In parole povere, l’olio è l’alimento che è più facile trovare
adulterato. In cosa consiste questo innovativo tappo? La Guala Closures,
in linea con il decreto “salva olio”, ha messo a punto una chiusura
specifica per le bottiglie di olio d’oliva, composta da cinque pezzi
(vedi figura) che impediscono qualsiasi possibilità di contagio e di
rabbocco e quindi di frode e di truffa ai danni dei consumatore. Il
sigillo anti manomissione e il sistema di valvole che impediscono il
rabbocco, tutto brevettato dall’azienda, permettono di verificare subito
l’integrità del packaging durante l’acquisto. Al momento rimane un po’
un’utopia, in quanto i piccoli e medio-grandi frantoi dovrebbero munirsi
di una tappatrice apposita e dovrebbero acquistare delle bottiglie
studiate proprio per permettere l’aggancio del tappo.
Tutto questo si tradurrebbe in un costo decisamente maggiore.

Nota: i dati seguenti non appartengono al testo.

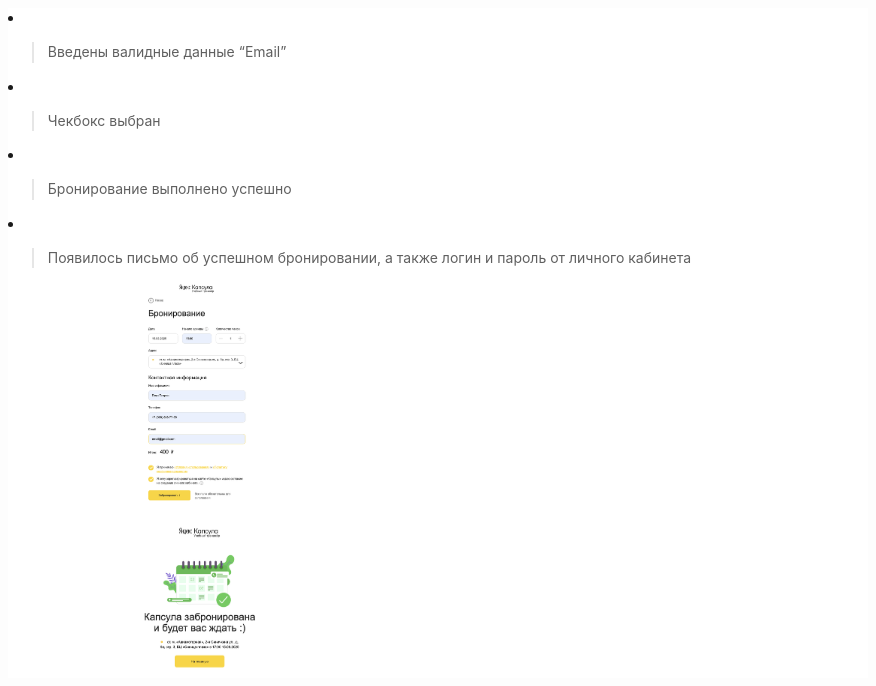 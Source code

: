 </blockquote></li>
<li><blockquote>
<p>Введены валидные данные “Email”</p>
</blockquote></li>
<li><blockquote>
<p>Чекбокс выбран</p>
</blockquote></li>
<li><blockquote>
<p>Бронирование выполнено успешно</p>
</blockquote></li>
<li><blockquote>
<p>Появилось письмо об успешном бронировании, а также логин и пароль от
личного кабинета</p>
</blockquote></li>
</ol>
<p><img src="media/image15.png"
style="width:4.02083in;height:2.33333in" /></p>
<p><img src="media/image5.png"
style="width:4.02083in;height:1.52778in" /></p></th>
</tr>
<tr class="odd"> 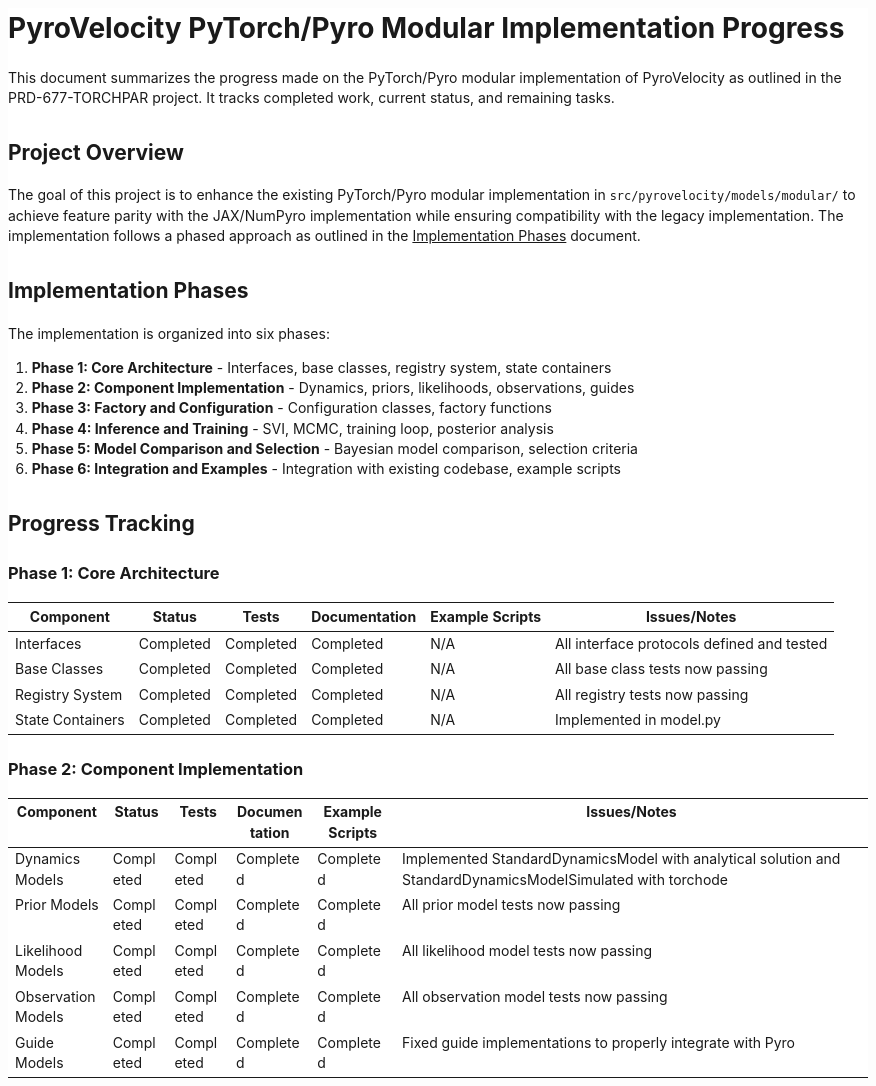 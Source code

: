 # PyroVelocity PyTorch/Pyro Modular Implementation Progress

This document summarizes the progress made on the PyTorch/Pyro modular implementation of PyroVelocity as outlined in the PRD-677-TORCHPAR project. It tracks completed work, current status, and remaining tasks.

## Project Overview

The goal of this project is to enhance the existing PyTorch/Pyro modular implementation in `src/pyrovelocity/models/modular/` to achieve feature parity with the JAX/NumPyro implementation while ensuring compatibility with the legacy implementation. The implementation follows a phased approach as outlined in the [Implementation Phases](07-implementation-phases.md) document.

## Implementation Phases

The implementation is organized into six phases:

1. **Phase 1: Core Architecture** - Interfaces, base classes, registry system, state containers
2. **Phase 2: Component Implementation** - Dynamics, priors, likelihoods, observations, guides
3. **Phase 3: Factory and Configuration** - Configuration classes, factory functions
4. **Phase 4: Inference and Training** - SVI, MCMC, training loop, posterior analysis
5. **Phase 5: Model Comparison and Selection** - Bayesian model comparison, selection criteria
6. **Phase 6: Integration and Examples** - Integration with existing codebase, example scripts

## Progress Tracking

### Phase 1: Core Architecture

| Component | Status | Tests | Documentation | Example Scripts | Issues/Notes |
|-----------|--------|-------|---------------|-----------------|---------------|
| Interfaces | Completed | Completed | Completed | N/A | All interface protocols defined and tested |
| Base Classes | Completed | Completed | Completed | N/A | All base class tests now passing |
| Registry System | Completed | Completed | Completed | N/A | All registry tests now passing |
| State Containers | Completed | Completed | Completed | N/A | Implemented in model.py |

### Phase 2: Component Implementation

| Component | Status | Tests | Documentation | Example Scripts | Issues/Notes |
|-----------|--------|-------|---------------|-----------------|---------------|
| Dynamics Models | Completed | Completed | Completed | Completed | Implemented StandardDynamicsModel with analytical solution and StandardDynamicsModelSimulated with torchode |
| Prior Models | Completed | Completed | Completed | Completed | All prior model tests now passing |
| Likelihood Models | Completed | Completed | Completed | Completed | All likelihood model tests now passing |
| Observation Models | Completed | Completed | Completed | Completed | All observation model tests now passing |
| Guide Models | Completed | Completed | Completed | Completed | Fixed guide implementations to properly integrate with Pyro |
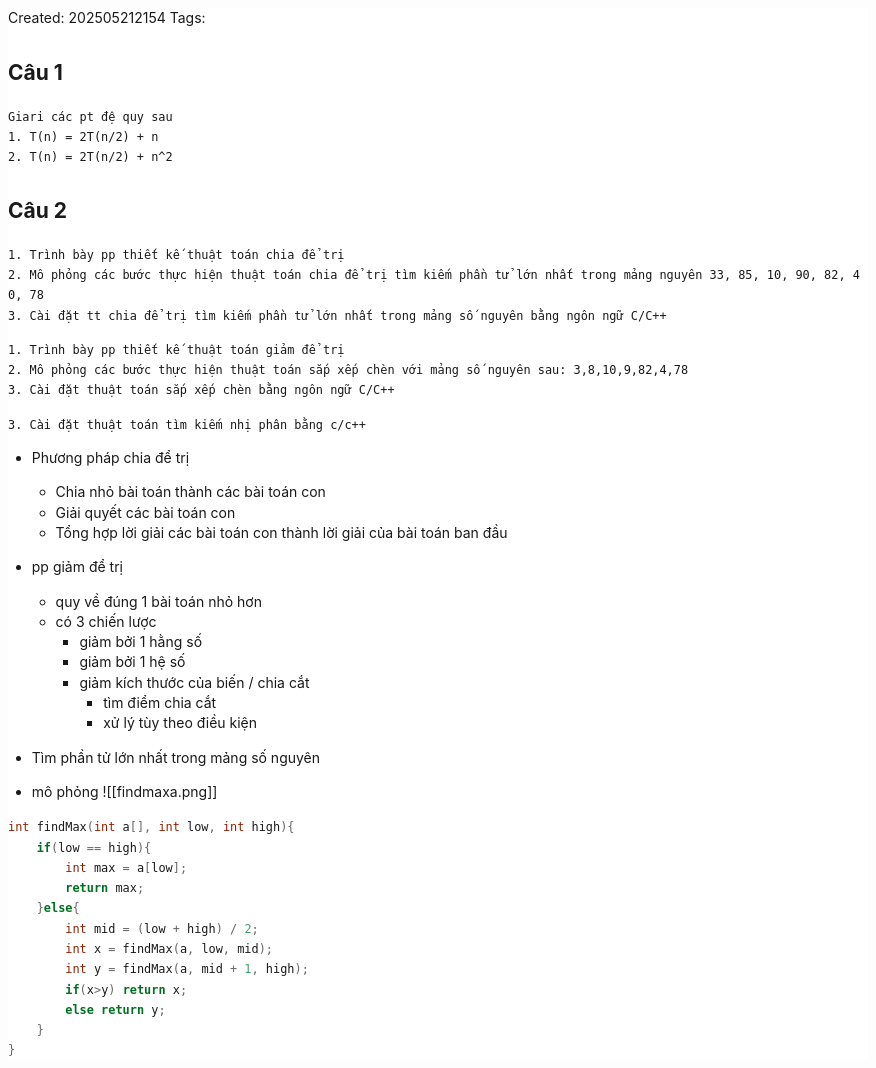 Created: 202505212154
Tags: 

## Câu 1
```
Giari các pt đệ quy sau
1. T(n) = 2T(n/2) + n
2. T(n) = 2T(n/2) + n^2
```

## Câu 2
```
1. Trình bày pp thiết kế thuật toán chia để trị
2. Mô phỏng các bước thực hiện thuật toán chia để trị tìm kiếm phần tử lớn nhất trong mảng nguyên 33, 85, 10, 90, 82, 40, 78
3. Cài đặt tt chia để trị tìm kiếm phần tử lớn nhất trong mảng số nguyên bằng ngôn ngữ C/C++
```
```
1. Trình bày pp thiết kế thuật toán giảm để trị
2. Mô phỏng các bước thực hiện thuật toán sắp xếp chèn với mảng số nguyên sau: 3,8,10,9,82,4,78
3. Cài đặt thuật toán sắp xếp chèn bằng ngôn ngữ C/C++
```
```
3. Cài đặt thuật toán tìm kiếm nhị phân bằng c/c++
```

- Phương pháp chia để trị
	- Chia nhỏ bài toán thành các bài toán con
	- Giải quyết các bài toán con
	- Tổng hợp lời giải các bài toán con thành lời giải của bài toán ban đầu

- pp giảm để trị
	- quy về đúng 1 bài toán nhỏ hơn
	- có 3 chiến lược
		- giảm bởi 1 hằng số
		- giảm bởi 1 hệ số
		- giảm kích thước của biến / chia cắt
			- tìm điểm chia cắt
			- xử lý tùy theo điều kiện

- Tìm phần tử lớn nhất trong mảng số nguyên
- mô phỏng
	![[findmaxa.png]]
```cpp
int findMax(int a[], int low, int high){
	if(low == high){
		int max = a[low];
		return max;
	}else{
		int mid = (low + high) / 2;
		int x = findMax(a, low, mid);
		int y = findMax(a, mid + 1, high);
		if(x>y) return x;
		else return y;
	}
}
```
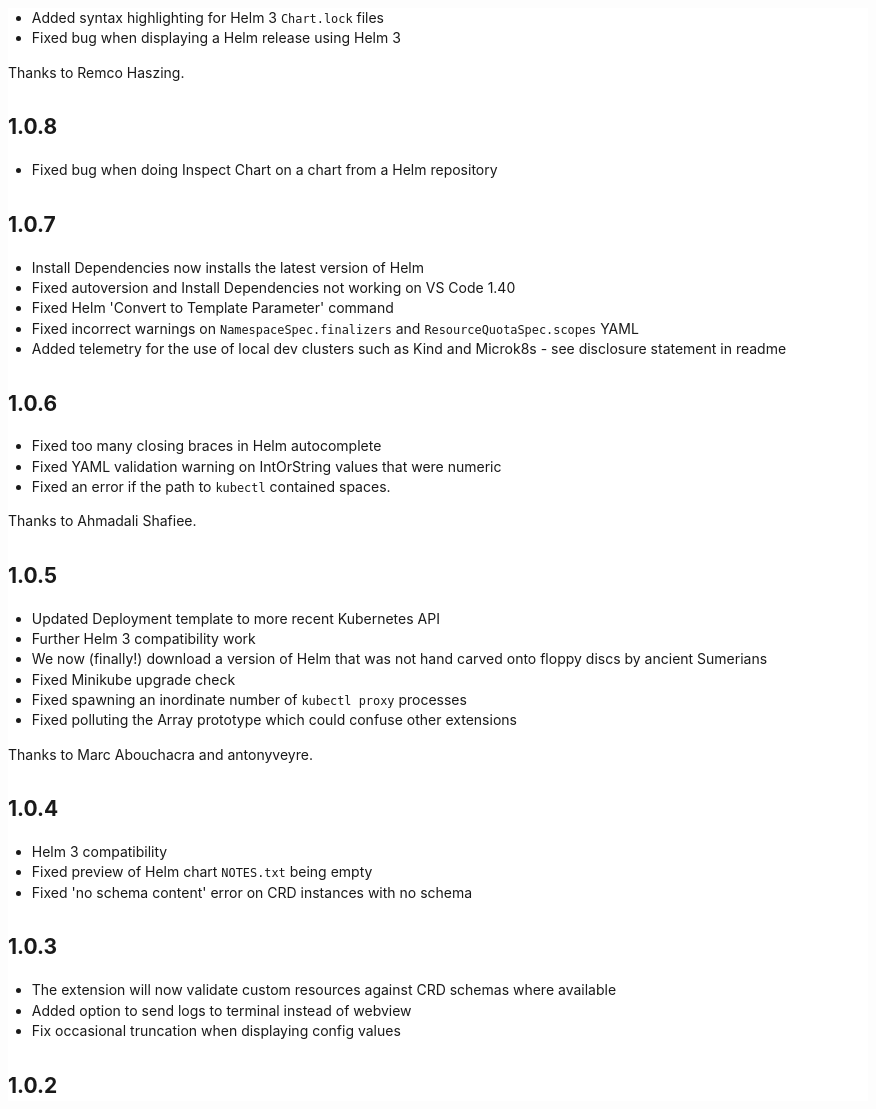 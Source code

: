 * Added syntax highlighting for Helm 3 `Chart.lock` files
* Fixed bug when displaying a Helm release using Helm 3

Thanks to Remco Haszing.

## 1.0.8

* Fixed bug when doing Inspect Chart on a chart from a Helm repository

## 1.0.7

* Install Dependencies now installs the latest version of Helm
* Fixed autoversion and Install Dependencies not working on VS Code 1.40
* Fixed Helm 'Convert to Template Parameter' command
* Fixed incorrect warnings on `NamespaceSpec.finalizers` and `ResourceQuotaSpec.scopes` YAML
* Added telemetry for the use of local dev clusters such as Kind and Microk8s - see disclosure statement in readme

## 1.0.6

* Fixed too many closing braces in Helm autocomplete
* Fixed YAML validation warning on IntOrString values that were numeric
* Fixed an error if the path to `kubectl` contained spaces.

Thanks to Ahmadali Shafiee.

## 1.0.5

* Updated Deployment template to more recent Kubernetes API
* Further Helm 3 compatibility work
* We now (finally!) download a version of Helm that was not hand carved onto floppy discs by ancient Sumerians
* Fixed Minikube upgrade check
* Fixed spawning an inordinate number of `kubectl proxy` processes
* Fixed polluting the Array prototype which could confuse other extensions

Thanks to Marc Abouchacra and antonyveyre.

## 1.0.4

* Helm 3 compatibility
* Fixed preview of Helm chart `NOTES.txt` being empty
* Fixed 'no schema content' error on CRD instances with no schema

## 1.0.3

* The extension will now validate custom resources against CRD schemas where available
* Added option to send logs to terminal instead of webview
* Fix occasional truncation when displaying config values

## 1.0.2

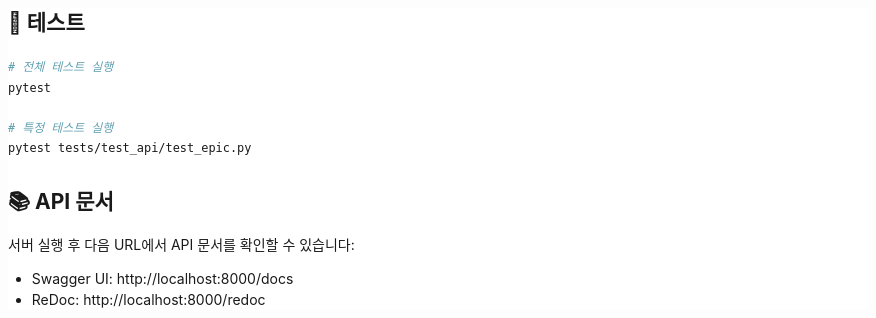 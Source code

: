## 🧪 테스트

```bash
# 전체 테스트 실행
pytest

# 특정 테스트 실행
pytest tests/test_api/test_epic.py
```

## 📚 API 문서

서버 실행 후 다음 URL에서 API 문서를 확인할 수 있습니다:
- Swagger UI: http://localhost:8000/docs
- ReDoc: http://localhost:8000/redoc
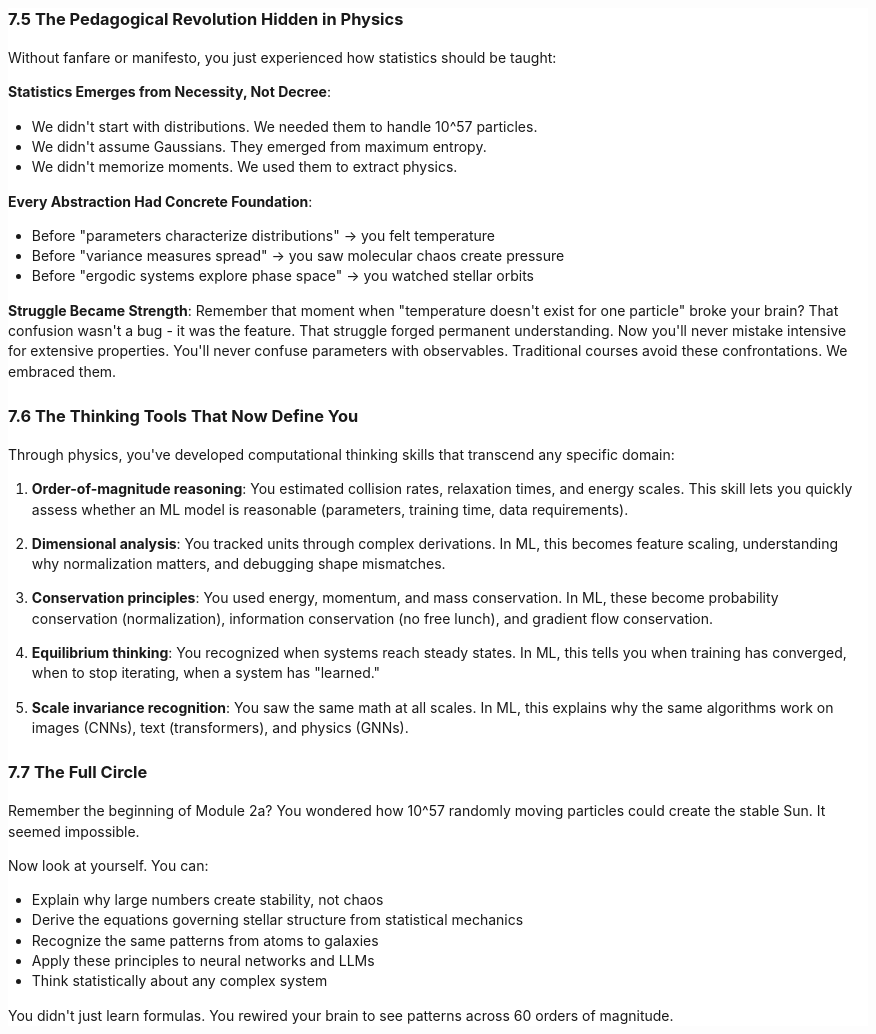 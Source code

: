 ### 7.5 The Pedagogical Revolution Hidden in Physics

Without fanfare or manifesto, you just experienced how statistics should be taught:

**Statistics Emerges from Necessity, Not Decree**:
- We didn't start with distributions. We needed them to handle 10^57 particles.
- We didn't assume Gaussians. They emerged from maximum entropy.
- We didn't memorize moments. We used them to extract physics.

**Every Abstraction Had Concrete Foundation**:

- Before "parameters characterize distributions" → you felt temperature
- Before "variance measures spread" → you saw molecular chaos create pressure
- Before "ergodic systems explore phase space" → you watched stellar orbits

**Struggle Became Strength**:
Remember that moment when "temperature doesn't exist for one particle" broke your brain? That confusion wasn't a bug - it was the feature. That struggle forged permanent understanding. Now you'll never mistake intensive for extensive properties. You'll never confuse parameters with observables. Traditional courses avoid these confrontations. We embraced them.

### 7.6 The Thinking Tools That Now Define You

Through physics, you've developed computational thinking skills that transcend any specific domain:

1. **Order-of-magnitude reasoning**: You estimated collision rates, relaxation times, and energy scales. This skill lets you quickly assess whether an ML model is reasonable (parameters, training time, data requirements).

2. **Dimensional analysis**: You tracked units through complex derivations. In ML, this becomes feature scaling, understanding why normalization matters, and debugging shape mismatches.

3. **Conservation principles**: You used energy, momentum, and mass conservation. In ML, these become probability conservation (normalization), information conservation (no free lunch), and gradient flow conservation.

4. **Equilibrium thinking**: You recognized when systems reach steady states. In ML, this tells you when training has converged, when to stop iterating, when a system has "learned."

5. **Scale invariance recognition**: You saw the same math at all scales. In ML, this explains why the same algorithms work on images (CNNs), text (transformers), and physics (GNNs).

### 7.7 The Full Circle

Remember the beginning of Module 2a? You wondered how 10^57 randomly moving particles could create the stable Sun. It seemed impossible.

Now look at yourself. You can:
- Explain why large numbers create stability, not chaos
- Derive the equations governing stellar structure from statistical mechanics
- Recognize the same patterns from atoms to galaxies
- Apply these principles to neural networks and LLMs
- Think statistically about any complex system

You didn't just learn formulas. You rewired your brain to see patterns across 60 orders of magnitude.
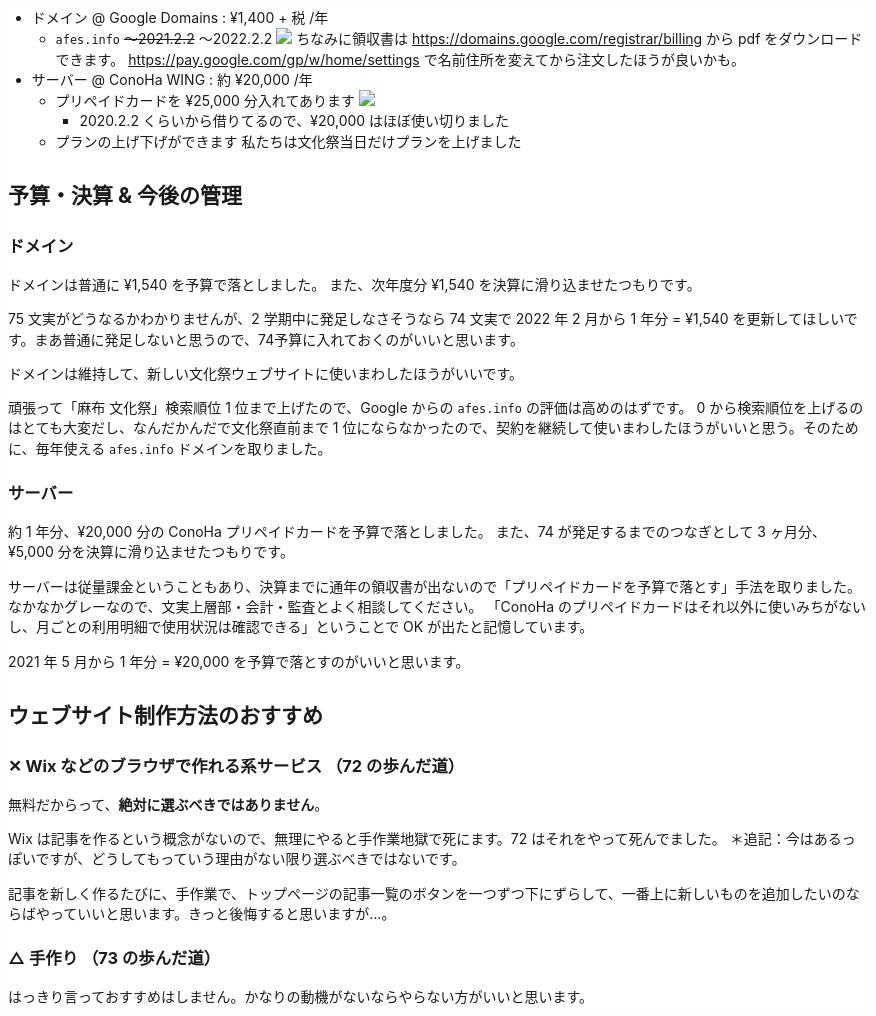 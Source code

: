 - ドメイン @ Google Domains : &yen;1,400 + 税 /年
  - `afes.info` ~~～2021.2.2~~ ～2022.2.2
    ![](https://i.imgur.com/sq5m5CJ.png)
    ちなみに領収書は https://domains.google.com/registrar/billing から pdf をダウンロードできます。
    https://pay.google.com/gp/w/home/settings で名前住所を変えてから注文したほうが良いかも。
- サーバー @ ConoHa WING : 約 &yen;20,000 /年
  - プリペイドカードを &yen;25,000 分入れてあります
    ![](https://i.imgur.com/39CGfRN.png)
    - 2020.2.2 くらいから借りてるので、&yen;20,000 はほぼ使い切りました
  - プランの上げ下げができます
    私たちは文化祭当日だけプランを上げました

## 予算・決算 & 今後の管理

### ドメイン

ドメインは普通に &yen;1,540 を予算で落としました。
また、次年度分 &yen;1,540 を決算に滑り込ませたつもりです。

75 文実がどうなるかわかりませんが、2 学期中に発足しなさそうなら 74 文実で 2022 年 2 月から 1 年分 = &yen;1,540 を更新してほしいです。まあ普通に発足しないと思うので、74予算に入れておくのがいいと思います。

ドメインは維持して、新しい文化祭ウェブサイトに使いまわしたほうがいいです。

頑張って「麻布 文化祭」検索順位 1 位まで上げたので、Google からの `afes.info` の評価は高めのはずです。
0 から検索順位を上げるのはとても大変だし、なんだかんだで文化祭直前まで 1 位にならなかったので、契約を継続して使いまわしたほうがいいと思う。そのために、毎年使える `afes.info` ドメインを取りました。

### サーバー

約 1 年分、&yen;20,000 分の ConoHa プリペイドカードを予算で落としました。
また、74 が発足するまでのつなぎとして 3 ヶ月分、&yen;5,000 分を決算に滑り込ませたつもりです。

サーバーは従量課金ということもあり、決算までに通年の領収書が出ないので「プリペイドカードを予算で落とす」手法を取りました。なかなかグレーなので、文実上層部・会計・監査とよく相談してください。
「ConoHa のプリペイドカードはそれ以外に使いみちがないし、月ごとの利用明細で使用状況は確認できる」ということで OK が出たと記憶しています。

2021 年 5 月から 1 年分 = &yen;20,000 を予算で落とすのがいいと思います。

## ウェブサイト制作方法のおすすめ

### ✕ Wix などのブラウザで作れる系サービス （72 の歩んだ道）

無料だからって、**絶対に選ぶべきではありません**。

Wix は記事を作るという概念がないので、無理にやると手作業地獄で死にます。72 はそれをやって死んでました。
＊追記：今はあるっぽいですが、どうしてもっていう理由がない限り選ぶべきではないです。

記事を新しく作るたびに、手作業で、トップページの記事一覧のボタンを一つずつ下にずらして、一番上に新しいものを追加したいのならばやっていいと思います。きっと後悔すると思いますが…。

### △ 手作り （73 の歩んだ道）

はっきり言っておすすめはしません。かなりの動機がないならやらない方がいいと思います。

Desideravo concludere sottolineando che è anche un problema culturale, è
che non si sta attribuendo l’importanza giusta che l’olio meriterebbe,
nonostante sia considerato il “ Re “ della dieta mediterranea. Non si
dovrebbe paragonare l’olio ad un banale condimento ma, bensì e
nonostante se ne utilizzi di meno, come un vero e proprio ingrediente,
ad azione non curativa ma preventiva, una sorta di “ functional food ”,
un cibo funzionale per la salute ed il benessere dell’organismo.
Se, sedendovi al tavolo di un ristorante, notate una bottiglietta di
olio unta e bisunta, sicuramente ha subito uno o più rabbocchi, quindi
attenzione!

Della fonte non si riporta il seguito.